Она вошла в комнату, и на секунду ей все показалось чужим. Телевизор «Рекорд», который она сама купила взамен сгоревшего в прошлом году, успев до подорожания, показывал концерт. Вульгарно накрашенная певица в мини-платье беззвучно открывала рот, словно была рыбой, плавающей в ярко освещенном аквариуме. Эта грузная старуха, храпящая на кровати, – бабушка Марины? Эта женщина с издерганным лицом – ее мама?
– Мариш, ты что? Вы выпили немного, да? Ты иди ложись. А табаком-то как несет, фу! Маринка, курить некрасиво и неженственно!
– Мам, я не курю. Просто там все курили, вот одежда и пропахла. Я тебе потом все расскажу, ладно? Устала, и туфли жали, – шепотом ответила Марина.
– Иди, иди ложись…
Но странный приступ неузнавания не прошел. В душе Марина с удивлением рассматривала свое тело, казавшееся ей чужим. Чистя зубы, с удивлением разглядывала в зеркале свое лицо. Высокие скулы, темные египетские глаза, тонкий нос с чуть вздернутым кончиком, пухлые губы, вымазанные зубным порошком… И это – она?
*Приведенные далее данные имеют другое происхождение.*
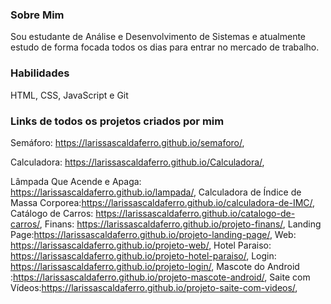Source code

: ### Sobre Mim
Sou estudante de Análise e Desenvolvimento de Sistemas e atualmente estudo de forma focada todos os dias para entrar no mercado de trabalho.

### Habilidades
HTML,
CSS,
JavaScript e
Git

### Links de todos os projetos criados por mim
Semáforo: https://larissascaldaferro.github.io/semaforo/,

Calculadora: https://larissascaldaferro.github.io/Calculadora/,

Lâmpada Que Acende e Apaga: https://larissascaldaferro.github.io/lampada/,
Calculadora de Índice de Massa Corporea:https://larissascaldaferro.github.io/calculadora-de-IMC/,
Catálogo de Carros: https://larissascaldaferro.github.io/catalogo-de-carros/,
Finans: https://larissascaldaferro.github.io/projeto-finans/,
Landing Page:https://larissascaldaferro.github.io/projeto-landing-page/,
Web: https://larissascaldaferro.github.io/projeto-web/,
Hotel Paraiso: https://larissascaldaferro.github.io/projeto-hotel-paraiso/,
Login: https://larissascaldaferro.github.io/projeto-login/,
Mascote do Android :https://larissascaldaferro.github.io/projeto-mascote-android/,
Saite com Vídeos:https://larissascaldaferro.github.io/projeto-saite-com-videos/,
Она только что наспех отдалась мужчине на садовой скамейке, после двух часов знакомства? И что же теперь будет?
ГЛАВА 4
Перемену в ней первой заметила почтальонша, что приносила маме и бабушке пенсии. Ехидным шепотком объявила:
– Видела сейчас в лифте вашу девочку. Она, никак, замуж вышла?
– Не-ет, какое там, – охотно отозвалась бабушка. – Разве сейчас мужика найдешь? Только и норовят пузо заделать и сбежать…
Ее ехидство было направлено на дочь, но досужая почтальонша истолковала его иначе.
– Так и есть, так и есть, – поддакнула она. – Только пусть на алименты подаст, если рожать решила. А чего ж, за удовольствие платить надо.
Она хихикнула, довольная формулировкой, но ее смех никто не поддержал.
– Кто – рожать? Это как так – рожать? – вскинулась бабушка. – Ты чего говоришь-та, балаболка?
– Я балаболка? Вот те раз! Ну, ты-то слепая, так тут мамаша зрячая лежит! Мариночка ваша с животом ходит, а я балаболка! – возмутилась почтальонша и поспешно ретировалась, поняв, быть может, что принесла не самую желанную весть.
Насчет живота – это было сильно сказано. Живот пока был еще животиком, но беременность была заметна не по фигуре, а по лицу Марины, по осунувшемуся, с кругами под глазами, потемневшему лицу. Свое состояние она осознала поздно, разум отвергал свершившийся факт. Время для аборта было упущено, в женской консультации над ней только посмеялись и поставили на учет. Открыться маме и бабушке Марина боялась, все ждала чего-то и вот дождалась.